So what else do we know for sure about Apache: that it's a Web server, perhaps? Well, yes, but rather more too, because the original project has blossomed into a both a foundation and Foundation that oversees the creation of getting on for a tens of individual projects. Some of these, like Tomcat, SpamAssassin and Maven, are well known; others are not: Derby, Felix, Gump, Jackrabbit, Lenya, Shale etc. etc.
That partial list of fascinating applications shows how far Apache has come from its origins as a few patches to pre-existing code. It is not only – still - the pre-eminent Web server, it is also a large-scale meta-project that seems able to managed dozens of subsidiary projects with astonishing ease.
The foundation has, at the time of writing, 1765 committers, that is people who have write access to at least one of the 65 Apache projects.

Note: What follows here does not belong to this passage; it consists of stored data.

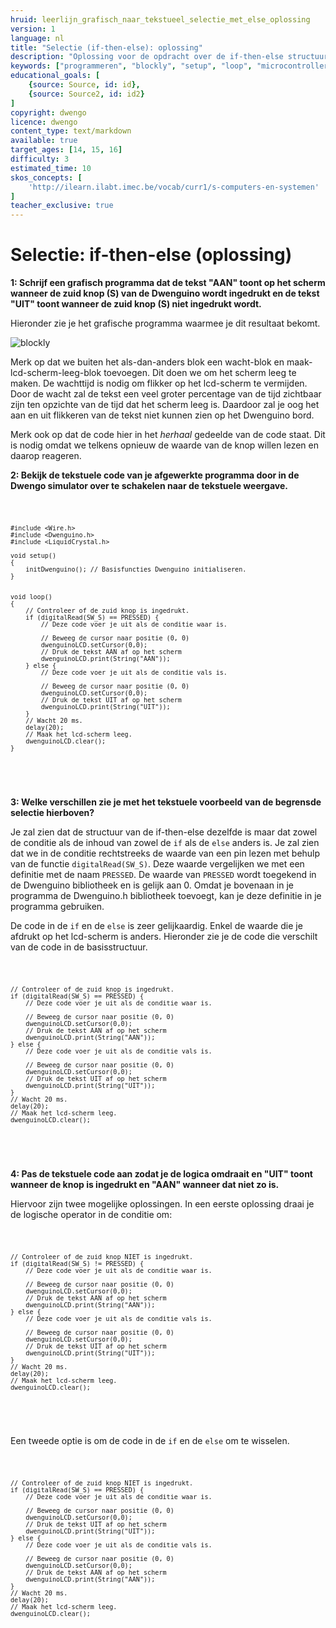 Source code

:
 ```yaml
---
hruid: leerlijn_grafisch_naar_tekstueel_selectie_met_else_oplossing
version: 1
language: nl
title: "Selectie (if-then-else): oplossing"
description: "Oplossing voor de opdracht over de if-then-else structuur."
keywords: ["programmeren", "blockly", "setup", "loop", "microcontroller", "µC", "arduino", "dwenguino"]
educational_goals: [
    {source: Source, id: id}, 
    {source: Source2, id: id2}
]
copyright: dwengo
licence: dwengo
content_type: text/markdown
available: true
target_ages: [14, 15, 16]
difficulty: 3
estimated_time: 10
skos_concepts: [
    'http://ilearn.ilabt.imec.be/vocab/curr1/s-computers-en-systemen'
]
teacher_exclusive: true
---
```


# Selectie: if-then-else (oplossing)


**1: Schrijf een grafisch programma dat de tekst "AAN" toont op het scherm wanneer de zuid knop (S) van de Dwenguino wordt ingedrukt en de tekst "UIT" toont wanneer de zuid knop (S) niet ingedrukt wordt.**

Hieronder zie je het grafische programma waarmee je dit resultaat bekomt.

![blockly](@learning-object/leerlijn_grafisch_naar_tekstueel_selectie_met_else_oplossing_blocks/nl/1)

Merk op dat we buiten het als-dan-anders blok een wacht-blok en maak-lcd-scherm-leeg-blok toevoegen. Dit doen we om het scherm leeg te maken. De wachttijd is nodig om flikker op het lcd-scherm te vermijden. Door de wacht zal de tekst een veel groter percentage van de tijd zichtbaar zijn ten opzichte van de tijd dat het scherm leeg is. Daardoor zal je oog het aan en uit flikkeren van de tekst niet kunnen zien op het Dwenguino bord.

Merk ook op dat de code hier in het *herhaal* gedeelde van de code staat. Dit is nodig omdat we telkens opnieuw de waarde van de knop willen lezen en daarop reageren. 

**2: Bekijk de tekstuele code van je afgewerkte programma door in de Dwengo simulator over te schakelen naar de tekstuele weergave.**

<div class="dwengo-content dwengo-code-simulator">
    <pre>
<code class="language-cpp" data-filename="filename.cpp">

    #include <Wire.h>
    #include <Dwenguino.h>
    #include <LiquidCrystal.h>

    void setup()
    {
        initDwenguino(); // Basisfuncties Dwenguino initialiseren.
    }


    void loop()
    {
        // Controleer of de zuid knop is ingedrukt.
        if (digitalRead(SW_S) == PRESSED) {
            // Deze code voer je uit als de conditie waar is.

            // Beweeg de cursor naar positie (0, 0)
            dwenguinoLCD.setCursor(0,0);
            // Druk de tekst AAN af op het scherm
            dwenguinoLCD.print(String("AAN"));
        } else {
            // Deze code voer je uit als de conditie vals is.

            // Beweeg de cursor naar positie (0, 0)
            dwenguinoLCD.setCursor(0,0);
            // Druk de tekst UIT af op het scherm
            dwenguinoLCD.print(String("UIT"));
        }
        // Wacht 20 ms.
        delay(20);
        // Maak het lcd-scherm leeg.
        dwenguinoLCD.clear();
    }

</code>
    </pre>
</div>

**3: Welke verschillen zie je met het tekstuele voorbeeld van de begrensde selectie hierboven?**

Je zal zien dat de structuur van de if-then-else dezelfde is maar dat zowel de conditie als de inhoud van zowel de <code class="language-cpp">if</code> als de <code class="language-cpp">else</code> anders is. Je zal zien dat we in de conditie rechtstreeks de waarde van een pin lezen met behulp van de functie <code class="language-cpp">digitalRead(SW_S)</code>. Deze waarde vergelijken we met een definitie met de naam <code class="language-cpp">PRESSED</code>. De waarde van <code class="language-cpp">PRESSED</code> wordt toegekend in de Dwenguino bibliotheek en is gelijk aan 0. Omdat je bovenaan in je programma de Dwenguino.h bibliotheek toevoegt, kan je deze definitie in je programma gebruiken.

De code in de <code class="language-cpp">if</code> en de <code class="language-cpp">else</code> is zeer gelijkaardig. Enkel de waarde die je afdrukt op het lcd-scherm is anders. Hieronder zie je de code die verschilt van de code in de basisstructuur.


<div class="dwengo-content">
    <pre>
<code class="language-cpp" data-filename="filename.cpp">

    // Controleer of de zuid knop is ingedrukt.
    if (digitalRead(SW_S) == PRESSED) {
        // Deze code voer je uit als de conditie waar is.

        // Beweeg de cursor naar positie (0, 0)
        dwenguinoLCD.setCursor(0,0);
        // Druk de tekst AAN af op het scherm
        dwenguinoLCD.print(String("AAN"));
    } else {
        // Deze code voer je uit als de conditie vals is.

        // Beweeg de cursor naar positie (0, 0)
        dwenguinoLCD.setCursor(0,0);
        // Druk de tekst UIT af op het scherm
        dwenguinoLCD.print(String("UIT"));
    }
    // Wacht 20 ms.
    delay(20);
    // Maak het lcd-scherm leeg.
    dwenguinoLCD.clear();

</code>
    </pre>
</div>

**4: Pas de tekstuele code aan zodat je de logica omdraait en "UIT" toont wanneer de knop is ingedrukt en "AAN" wanneer dat niet zo is.**

Hiervoor zijn twee mogelijke oplossingen. In een eerste oplossing draai je de logische operator in de conditie om:

<div class="dwengo-content">
    <pre>
<code class="language-cpp" data-filename="filename.cpp">

    // Controleer of de zuid knop NIET is ingedrukt.
    if (digitalRead(SW_S) != PRESSED) {
        // Deze code voer je uit als de conditie waar is.

        // Beweeg de cursor naar positie (0, 0)
        dwenguinoLCD.setCursor(0,0);
        // Druk de tekst AAN af op het scherm
        dwenguinoLCD.print(String("AAN"));
    } else {
        // Deze code voer je uit als de conditie vals is.

        // Beweeg de cursor naar positie (0, 0)
        dwenguinoLCD.setCursor(0,0);
        // Druk de tekst UIT af op het scherm
        dwenguinoLCD.print(String("UIT"));
    }
    // Wacht 20 ms.
    delay(20);
    // Maak het lcd-scherm leeg.
    dwenguinoLCD.clear();

</code>
    </pre>
</div>

Een tweede optie is om de code in de <code class="language-cpp">if</code> en de <code class="language-cpp">else</code> om te wisselen.


<div class="dwengo-content">
    <pre>
<code class="language-cpp" data-filename="filename.cpp">

    // Controleer of de zuid knop NIET is ingedrukt.
    if (digitalRead(SW_S) == PRESSED) {
        // Deze code voer je uit als de conditie waar is.

        // Beweeg de cursor naar positie (0, 0)
        dwenguinoLCD.setCursor(0,0);
        // Druk de tekst UIT af op het scherm
        dwenguinoLCD.print(String("UIT"));
    } else {
        // Deze code voer je uit als de conditie vals is.

        // Beweeg de cursor naar positie (0, 0)
        dwenguinoLCD.setCursor(0,0);
        // Druk de tekst AAN af op het scherm
        dwenguinoLCD.print(String("AAN"));
    }
    // Wacht 20 ms.
    delay(20);
    // Maak het lcd-scherm leeg.
    dwenguinoLCD.clear();

</code>
    </pre>
</div>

Collectively these committers have made 662,663 changes to the various Apache projects in Subversion.
For the month of May 2008 the ASF web servers received an average of 5,995,132 requests per day with a further 1,572,052 requests to the subversion servers and 479,636 requests to the issue trackers.
In terms of data transfer that amounts to an average of 2.908 TB per day from the web servers and another 21 GB per day from subversion and svn.
Impressive as those stats are they become all the more impressive when you consider that the Apache Software Foundation does all this with an expenditure of only $181,202 in the 2007 fiscal year.
Got that? Over 60 projects running on a total budget of around £90,000. As Ross rightly notes, that statistic alone is crushing proof that the open source development methodology not only works, but works with an efficiency that is orders of magnitude better than anything the proprietary world can dream of, let along achieve. Indeed, I'd venture to say that the consistent quality of the code its projects produce, together with its unmatched ability to keep on scaling, makes the Apache Foundation the best example of open source and its advantages that we have today.